[R-SIG-Mac] Reading in a table originally with ISO-latin1 encoding (in Linux)
Seppo Nyrkkö
seppo.nyrkko at helsinki.fi
Thu Jun 29 21:19:23 CEST 2006
Dear colleagues,
It seems like we found the solution to this latin-1-problem by taking a
curved route. Here is a brief summary of my observations and my
checklist for running R in a latin-1 environment.
I hope some of you will find this helpful. A huge thank-you goes to
Antti for introducing the R project to me with his Intel MacBook!
Things observed
---------------
I tracked down the possible parts of the source code where printing and
reading input are implemented. I found that the only possible points of
strange effects are at those, which use the POSIX library calls to
functions such as "isprint" and "iswprint". These functions act
run-time dependent of the current locale, and they check whether a
character (may be 8-bit or unicode) is printable. For instance, the
"non-printable" characters in table headers get replaced by "."
characters in function "do_makenames", judged by the is[w]print system
function. The string printing functions are written twice, first for
the MBCS environments and then for the 8-bit environments.

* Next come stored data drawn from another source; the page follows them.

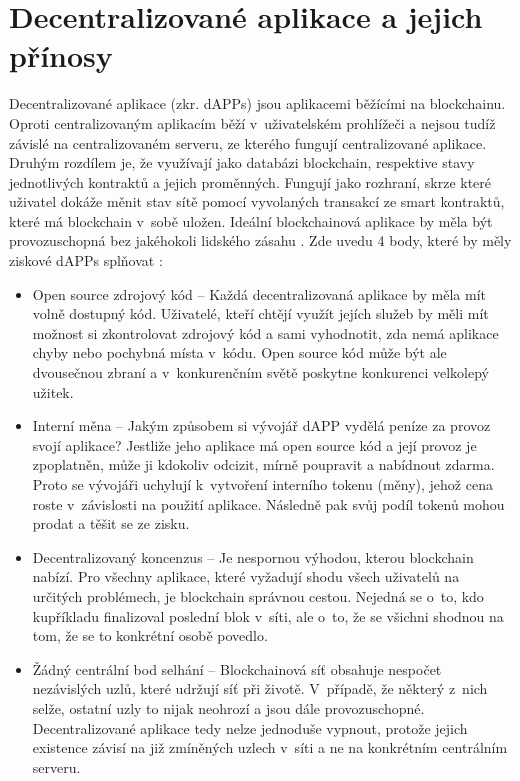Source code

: \section{Decentralizované aplikace a jejich přínosy}
Decentralizované aplikace (zkr. dAPPs) jsou aplikacemi běžícími na blockchainu. Oproti centralizovaným aplikacím běží v~uživatelském prohlížeči a nejsou tudíž závislé na centralizovaném serveru, ze kterého fungují centralizované aplikace. Druhým rozdílem je, že využívají jako databázi blockchain, respektive stavy jednotlivých kontraktů a jejich proměnných. Fungují jako rozhraní, skrze které uživatel dokáže měnit stav sítě pomocí vyvolaných transakcí ze smart kontraktů, které má blockchain v~sobě uložen. Ideální blockchainová aplikace by měla být provozuschopná bez jakéhokoli lidského zásahu \cite{dapps}. Zde uvedu 4 body, které by měly ziskové dAPPs splňovat \cite{Raval2016}: 
\begin{itemize}
\item Open source zdrojový kód -- Každá decentralizovaná aplikace by měla mít volně dostupný kód. Uživatelé, kteří chtějí využít jejích služeb by měli mít možnost si zkontrolovat zdrojový kód a sami vyhodnotit, zda nemá aplikace chyby nebo pochybná místa v~kódu. Open source kód může být ale dvousečnou zbraní a v~konkurenčním světě poskytne konkurenci velkolepý užitek.
\item Interní měna -- Jakým způsobem si vývojář dAPP vydělá peníze za provoz svojí aplikace? Jestliže jeho aplikace má open source kód a její provoz je zpoplatněn, může ji kdokoliv odcizit, mírně poupravit a nabídnout zdarma. Proto se vývojáři uchylují k~vytvoření interního tokenu (měny), jehož cena roste v~závislosti na použití aplikace. Následně pak svůj podíl tokenů mohou prodat a těšit se ze zisku.
\item Decentralizovaný koncenzus -- Je nespornou výhodou, kterou blockchain nabízí. Pro všechny aplikace, které vyžadují shodu všech uživatelů na určitých problémech, je blockchain správnou cestou. Nejedná se o~to, kdo kupříkladu finalizoval poslední blok v~síti, ale o~to, že se všichni shodnou na tom, že se to konkrétní osobě povedlo.
\item Žádný centrální bod selhání -- Blockchainová síť obsahuje nespočet nezávislých uzlů, které udržují síť při životě. V~případě, že některý z~nich selže, ostatní uzly to nijak neohrozí a jsou dále provozuschopné. Decentralizované aplikace tedy nelze jednoduše vypnout, protože jejich existence závisí na již zmíněných uzlech v~síti a ne na konkrétním centrálním serveru.
\end{itemize}

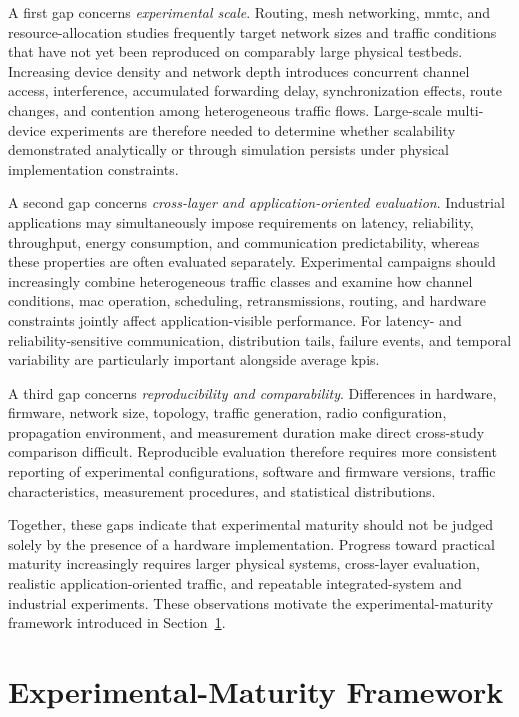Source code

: \documentclass[conference]{IEEEtran}
\begin{document}
A first gap concerns \emph{experimental scale}. Routing, mesh
networking, \gls{mmtc}, and resource-allocation studies frequently
target network sizes and traffic conditions that have not yet been
reproduced on comparably large physical testbeds. Increasing device
density and network depth introduces concurrent channel access,
interference, accumulated forwarding delay, synchronization effects,
route changes, and contention among heterogeneous traffic flows.
Large-scale multi-device experiments are therefore needed to
determine whether scalability demonstrated analytically or through
simulation persists under physical implementation constraints.

A second gap concerns \emph{cross-layer and application-oriented
evaluation}. Industrial applications may simultaneously impose
requirements on latency, reliability, throughput, energy consumption,
and communication predictability, whereas these properties are often
evaluated separately. Experimental campaigns should increasingly
combine heterogeneous traffic classes and examine how channel
conditions, \gls{mac} operation, scheduling, retransmissions, routing,
and hardware constraints jointly affect application-visible
performance. For latency- and reliability-sensitive communication,
distribution tails, failure events, and temporal variability are
particularly important alongside average \glspl{kpi}.

A third gap concerns \emph{reproducibility and comparability}.
Differences in hardware, firmware, network size, topology, traffic
generation, radio configuration, propagation environment, and
measurement duration make direct cross-study comparison difficult.
Reproducible evaluation therefore requires more consistent reporting
of experimental configurations, software and firmware versions,
traffic characteristics, measurement procedures, and statistical
distributions.

Together, these gaps indicate that experimental maturity should not
be judged solely by the presence of a hardware implementation.
Progress toward practical maturity increasingly requires larger
physical systems, cross-layer evaluation, realistic
application-oriented traffic, and repeatable integrated-system and
industrial experiments. These observations motivate the
experimental-maturity framework introduced in
Section~\ref{sec:framework}.
\section{Experimental-Maturity Framework}
\label{sec:framework}
\end{document}
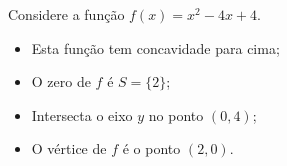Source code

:   \begin{exem}
 Considere a função $f(x)= x^2-4x+4$.

\begin{itemize}
    \item Esta função tem concavidade para cima;
    \item O zero de $f$ é $S= \{2\}$;
    \item Intersecta o eixo $y$ no ponto $(0,4)$;
    \item O vértice de $f$ é o ponto $(2, 0)$.
\end{itemize}

\begin{center}
\end{center}
 \end{exem}
 
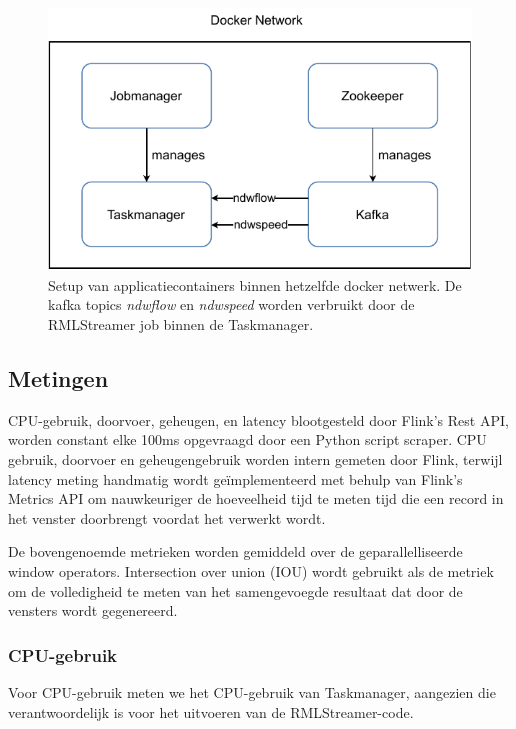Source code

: \begin{figure}[htpb]
    \centering
    \includegraphics[width=\columnwidth]{fig/docker_setup.pdf}
    \caption[Setup of application containers inside the same docker network.]{ 
Setup van applicatiecontainers binnen hetzelfde docker netwerk.
De kafka topics \emph{ndwflow} en \emph{ndwspeed} worden verbruikt door de 
RMLStreamer job binnen de Taskmanager.}
    \label{fig:docker_setup}
\end{figure}

\subsection{Metingen}%
\label{sub:Metrics measurement}

CPU-gebruik, doorvoer, geheugen, en latency blootgesteld 
door Flink's Rest API, worden constant elke 100ms opgevraagd door een 
Python script scraper.
CPU gebruik, doorvoer 
en geheugengebruik worden intern gemeten door Flink,
terwijl latency meting 
handmatig wordt ge\"implementeerd met behulp van Flink's Metrics API om nauwkeuriger de hoeveelheid tijd te meten 
tijd die een record in het venster doorbrengt voordat het verwerkt wordt. 

De bovengenoemde metrieken worden gemiddeld over de geparallelliseerde window operators.
Intersection over union (IOU) wordt gebruikt als de metriek om de volledigheid te meten
van het samengevoegde resultaat dat door de vensters wordt gegenereerd.  


\subsubsection{CPU-gebruik}%
\label{ssub:CPU usage}
Voor CPU-gebruik meten we het CPU-gebruik van Taskmanager, aangezien die 
verantwoordelijk is voor het uitvoeren van de RMLStreamer-code. 

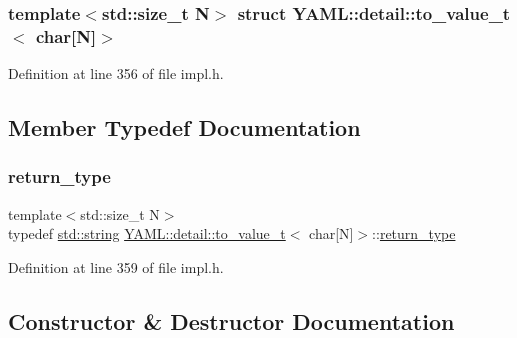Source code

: \subsubsection*{template$<$std\+::size\+\_\+t N$>$\newline
struct Y\+A\+M\+L\+::detail\+::to\+\_\+value\+\_\+t$<$ char\mbox{[}\+N\mbox{]}$>$}



Definition at line 356 of file impl.\+h.



\subsection{Member Typedef Documentation}
\mbox{\label{struct_y_a_m_l_1_1detail_1_1to__value__t_3_01char[_n]_4_a2a232ec362cd04a84ac5019268259923}} 
\subsubsection{\texorpdfstring{return\_type}{return\_type}}
{\footnotesize\ttfamily template$<$std\+::size\+\_\+t N$>$ \\
typedef \mbox{\hyperlink{glad_8h_ac83513893df92266f79a515488701770}{std\+::string}} \mbox{\hyperlink{struct_y_a_m_l_1_1detail_1_1to__value__t}{Y\+A\+M\+L\+::detail\+::to\+\_\+value\+\_\+t}}$<$ char\mbox{[}N\mbox{]}$>$\+::\mbox{\hyperlink{struct_y_a_m_l_1_1detail_1_1to__value__t_3_01char[_n]_4_a2a232ec362cd04a84ac5019268259923}{return\+\_\+type}}}



Definition at line 359 of file impl.\+h.



\subsection{Constructor \& Destructor Documentation}
\mbox{\label{struct_y_a_m_l_1_1detail_1_1to__value__t_3_01char[_n]_4_a298c5e86c0eea6db34f432664008f5d6}} 
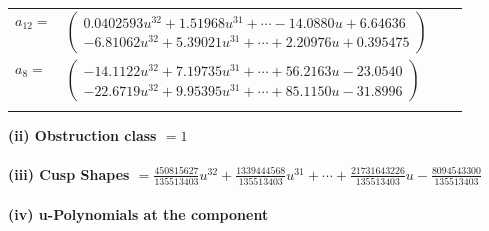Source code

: \documentclass[1p]{elsarticle_modified}
\theoremstyle{definition}
\begin{document}
\begin{tabular}{m{7pt} m{180pt} m{7pt} m{180pt} }
\flushright $a_{12}=$&$\begin{pmatrix}0.0402593 u^{32}+1.51968 u^{31}+\cdots-14.0880 u+6.64636\\-6.81062 u^{32}+5.39021 u^{31}+\cdots+2.20976 u+0.395475\end{pmatrix}$ \\
\flushright $a_{8}=$&$\begin{pmatrix}-14.1122 u^{32}+7.19735 u^{31}+\cdots+56.2163 u-23.0540\\-22.6719 u^{32}+9.95395 u^{31}+\cdots+85.1150 u-31.8996\end{pmatrix}$\\&\end{tabular}
\flushleft \textbf{(ii) Obstruction class $= 1$}\\~\\
\flushleft \textbf{(iii) Cusp Shapes $= \frac{450815627}{135513403} u^{32}+\frac{1339444568}{135513403} u^{31}+\cdots+\frac{21731643226}{135513403} u-\frac{8094543300}{135513403}$}\\~\\
\newpage\renewcommand{\arraystretch}{1}
\flushleft \textbf{(iv) u-Polynomials at the component}\newline \\
\end{document}
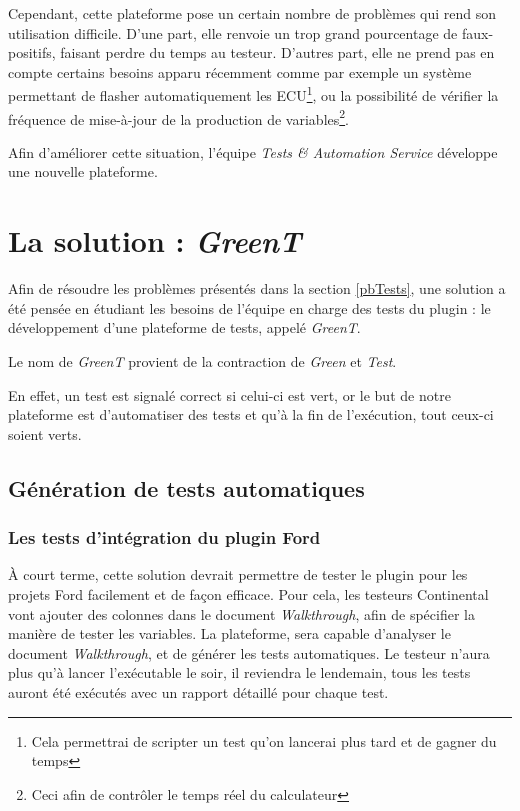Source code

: 	Cependant, cette plateforme pose un certain nombre de problèmes qui rend son utilisation difficile. D'une part, elle renvoie un trop grand pourcentage de faux-positifs, faisant perdre du temps au testeur. D'autres part, elle ne prend pas en compte certains besoins apparu récemment comme par exemple un système permettant de flasher automatiquement les ECU\footnote{Cela permettrai de scripter un test qu'on lancerai plus tard et de gagner du temps}, ou la possibilité de vérifier la fréquence de mise-à-jour de la production de variables\footnote{Ceci afin de contrôler le temps réel du calculateur}.

	Afin d'améliorer cette situation, l'équipe \textit{Tests \& Automation Service} développe une nouvelle plateforme.

	\section{La solution : \textit{GreenT}}
	Afin de résoudre les problèmes présentés dans la section \ref{pbTests}, une solution a été pensée en étudiant les besoins de l'équipe en charge des tests du plugin : le développement d'une plateforme de tests, appelé \textit{GreenT}.~\\

	\begin{remarque}
		Le nom de \textit{GreenT} provient de la contraction de \textit{Green} et \textit{Test}.
		
		En effet, un test est signalé correct si celui-ci est vert, or le but de notre plateforme est d'automatiser des tests et qu'à la fin de l'exécution, tout ceux-ci soient verts.
	\end{remarque}
	\subsection{Génération de tests automatiques}
	\subsubsection{Les tests d'intégration du plugin Ford}
	À court terme, cette solution devrait permettre de tester le plugin pour les projets Ford facilement et de façon efficace. Pour cela, les testeurs Continental vont ajouter des colonnes dans le document \textit{Walkthrough}, afin de spécifier la manière de tester les variables. La plateforme, sera capable d'analyser le document \textit{Walkthrough}, et de générer les tests automatiques. Le testeur n'aura plus qu'à lancer l'exécutable le soir, il reviendra le lendemain, tous les tests auront été exécutés avec un rapport détaillé pour chaque test.\\

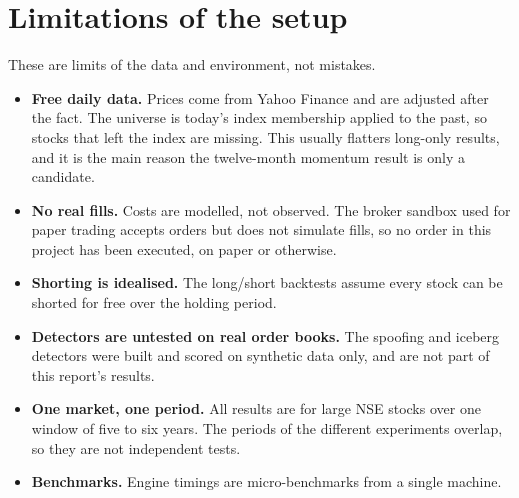 \section{Limitations of the setup}\label{sec:limitations}
These are limits of the data and environment, not mistakes.

\begin{itemize}
\item \textbf{Free daily data.} Prices come from Yahoo Finance and are adjusted after the fact. The universe is today's index membership applied to the past, so stocks that left the index are missing. This usually flatters long-only results, and it is the main reason the twelve-month momentum result is only a candidate.
\item \textbf{No real fills.} Costs are modelled, not observed. The broker sandbox used for paper trading accepts orders but does not simulate fills, so no order in this project has been executed, on paper or otherwise.
\item \textbf{Shorting is idealised.} The long/short backtests assume every stock can be shorted for free over the holding period.
\item \textbf{Detectors are untested on real order books.} The spoofing and iceberg detectors were built and scored on synthetic data only, and are not part of this report's results.
\item \textbf{One market, one period.} All results are for large NSE stocks over one window of five to six years. The periods of the different experiments overlap, so they are not independent tests.
\item \textbf{Benchmarks.} Engine timings are micro-benchmarks from a single machine.
\end{itemize}
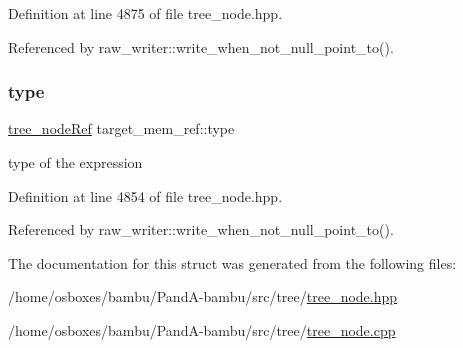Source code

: Definition at line 4875 of file tree\+\_\+node.\+hpp.



Referenced by raw\+\_\+writer\+::write\+\_\+when\+\_\+not\+\_\+null\+\_\+point\+\_\+to().

\mbox{\label{structtarget__mem__ref_a8496a1b5799d861c11ae536c6e3b88ec}} 
\subsubsection{\texorpdfstring{type}{type}}
{\footnotesize\ttfamily \hyperlink{tree__node_8hpp_a6ee377554d1c4871ad66a337eaa67fd5}{tree\+\_\+node\+Ref} target\+\_\+mem\+\_\+ref\+::type}



type of the expression 



Definition at line 4854 of file tree\+\_\+node.\+hpp.



Referenced by raw\+\_\+writer\+::write\+\_\+when\+\_\+not\+\_\+null\+\_\+point\+\_\+to().



The documentation for this struct was generated from the following files\+:\begin{DoxyCompactItemize}
\item 
/home/osboxes/bambu/\+Pand\+A-\/bambu/src/tree/\hyperlink{tree__node_8hpp}{tree\+\_\+node.\+hpp}\item 
/home/osboxes/bambu/\+Pand\+A-\/bambu/src/tree/\hyperlink{tree__node_8cpp}{tree\+\_\+node.\+cpp}\end{DoxyCompactItemize}
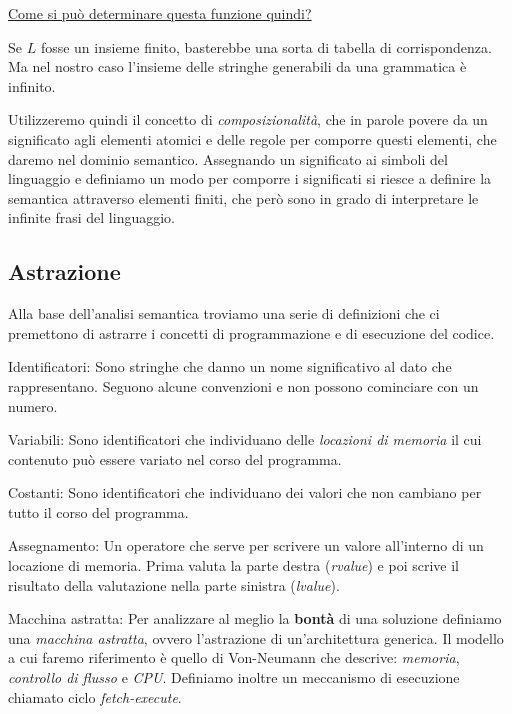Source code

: \documentclass{article}
\begin{document}
\vspace{.5cm}

\noindent\underline{Come si può determinare questa funzione quindi?}

Se \(L\) fosse un insieme finito, basterebbe una sorta di tabella di corrispondenza. Ma nel nostro caso l'insieme delle stringhe generabili da una grammatica è infinito.

Utilizzeremo quindi il concetto di \emph{composizionalità}, che in parole povere da un significato agli elementi atomici e delle regole per comporre questi elementi, che daremo nel dominio semantico. Assegnando un significato ai simboli del linguaggio e definiamo un modo per comporre i significati si riesce a definire la semantica attraverso elementi finiti, che però sono in grado di interpretare le infinite frasi del linguaggio.

\subsection{Astrazione}
Alla base dell'analisi semantica troviamo una serie di definizioni che ci premettono di astrarre i concetti di programmazione e di esecuzione del codice.

\begin{dfn}{Identificatori: }
    Sono stringhe che danno un nome significativo al dato che rappresentano.
    Seguono alcune convenzioni e non possono cominciare con un numero.
\end{dfn}

\begin{dfn}{Variabili: }
    Sono identificatori che individuano delle \emph{locazioni di memoria} il cui contenuto può essere variato nel corso del programma.
\end{dfn}
\begin{dfn}{Costanti: }
    Sono identificatori che individuano dei valori che non cambiano per tutto il corso del programma.
\end{dfn}

\begin{dfn}{Assegnamento: }
    Un operatore che serve per scrivere un valore all'interno di un locazione di memoria. Prima valuta la parte destra (\emph{rvalue}) e poi scrive il risultato della valutazione nella parte sinistra (\emph{lvalue}).
\end{dfn}

\begin{dfn}{Macchina astratta: }
    Per analizzare al meglio la \textbf{bontà} di una soluzione definiamo una \emph{macchina astratta}, ovvero l'astra\-zione di un'architettura generica. Il modello a cui faremo riferimento è quello di Von-Neumann che descrive: \emph{memoria}, \emph{controllo di flusso} e \emph{CPU}.
    Definiamo inoltre un meccanismo di esecuzione chiamato ciclo \emph{fetch-execute}.
\end{dfn}
\end{document}
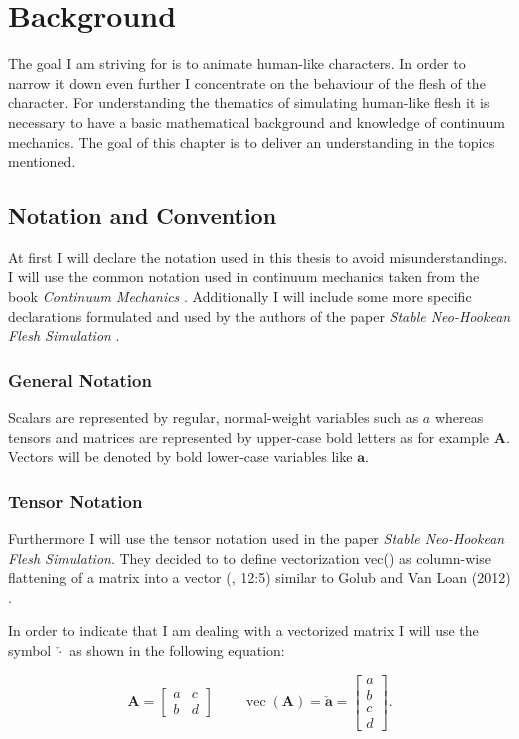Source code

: \chapter{Background} \label{c:Background}
The goal I am striving for is to animate human-like characters. In order to narrow it down even further I concentrate on the behaviour of the flesh of the character. 
For understanding the thematics of simulating human-like flesh it is necessary to have a basic mathematical background and knowledge of continuum mechanics. The goal of this chapter is to deliver an understanding in the topics mentioned.


\section{Notation and Convention}
At first I will declare the notation used in this thesis to avoid misunderstandings. I will use the common notation used in continuum mechanics taken from the book \textit{Continuum Mechanics} \cite{Spencer1980}. Additionally I will include some more specific declarations formulated and used by the authors of the paper \textit{Stable Neo-Hookean Flesh Simulation} \cite{Smith:2018:SNF:3191713.3180491}. 


\subsection{General Notation}
Scalars are represented by regular, normal-weight variables such as $a$ whereas 
tensors and matrices are represented by upper-case bold letters as for example $\textbf{A}$. Vectors will be denoted by bold lower-case variables like $\textbf{a}$. 


\subsection{Tensor Notation}
Furthermore I will use the tensor notation used in the paper \textit{Stable Neo-Hookean Flesh Simulation}. They decided to to define vectorization vec(\cdot) as column-wise flattening of a matrix into a vector (\cite{Smith:2018:SNF:3191713.3180491}, 12:5) similar to Golub and Van Loan (2012) \cite{golub2012matrix}.

In order to indicate that I am dealing with a vectorized matrix I will use the symbol $\check{\cdot}$ as shown in the following equation:

\[
\textbf{A} = \begin{bmatrix} a & c \\ b & d \end{bmatrix} \qquad \operatorname{vec}(\textbf{A}) = \mathbf{\check{a}} = \begin{bmatrix} a \\ b \\ c \\ d \end{bmatrix}.
\]

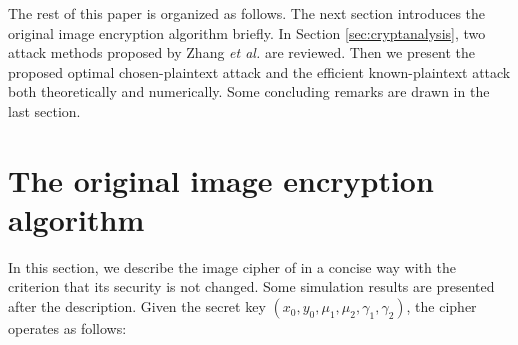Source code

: \documentclass[smallextended, final]{svjour3}          \smartqed
\begin{document}
The rest of this paper is organized as follows. The next section
introduces the original image encryption algorithm briefly.
In Section \ref{sec:cryptanalysis}, two attack methods proposed
by Zhang \textit{et al.} are reviewed. Then we present the proposed optimal
chosen-plaintext attack and the efficient known-plaintext attack both theoretically and numerically.
Some concluding remarks are drawn in the last section.

\section{The original image encryption algorithm}
\label{sec:alogrithm}
In this section, we describe the image cipher of \cite{li2012image} in a concise way with
the criterion that  its security is not changed. Some simulation results are presented after the description.
Given the secret key $(x_0, y_0,\mu_1, \mu_2, \gamma_1, \gamma_2)$,
the cipher operates as follows:
\end{document}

I observed, while reading the source, that the R program binary
supports multi-byte character strings (including utf-8) properly, if
"support-mbcs" is enabled at compile-time. The R binary packages at
CRAN have this feature enabled, so the problem is not in the
compilation.
The R program decides whether to use MBCS or 8-bit support at the point
when I start the program at the command line. The MBCS support is
activated in the UTF-8 environment, e.g. when running in the "fi_FI"
locale. Oppositely, the 8-bit support is activated when running in the
latin-1 locale ("fi_FI.iso8859-1"). The locale check, implemented in
file platform.c, is done by checking the maximum byte count of a
character. If the count (MB_CUR_MAX) is greater than 1, the MBCS is
activated at run-time, and 8-bit support is disabled, oppositely.
Then, by a chance, I tried: export LANG="fi_FI" ; bin/R
And I had a working UTF-8 session!
Antti worked out the right latin-1 locale name next day after lunch:
export LANG="fi_FI.IS08859-1" ; bin/R
And, behold, the latin-1 characters were available!
Pre-flight checklist
--------------------
The required steps for running R internationally in Mac OS X.
Step 1:
Setting the Mac OS X terminal to the right encoding. Command-I opens
the terminal info window. The "display" tab contains the character
encoding drop-down list. I make my choice between ISO Latin-1 and
UTF-8. In the "emulation" tab there is an option for "escaping
non-ascii characters". I have had trouble with this option in
interactive character-based programs, so I have disabled this.
Step 2:
Enabling the readline library to read international input. The mac os x
shell is bare in the internationalization aspect. I chose to write
".inputrc" file as follows:
$ cat .inputrc
set input-meta on
set output-meta on
set convert-meta off
Thanks go to our unix-aware staff at the department of linguistics.
This allows me to use 8-bit and utf-8 characters at the command prompt,
too! Just echo some non-ascii characters to be sure of this.
$ echo "hähää"
hähää
Seems to be working, so we'll proceed to step 3.
Step 3:
The default locale in the OS X shell is bare "C", which gives only the
basic 7-bit support without any international extras. (Here bin/R is
the relative pathname to my R binary installation)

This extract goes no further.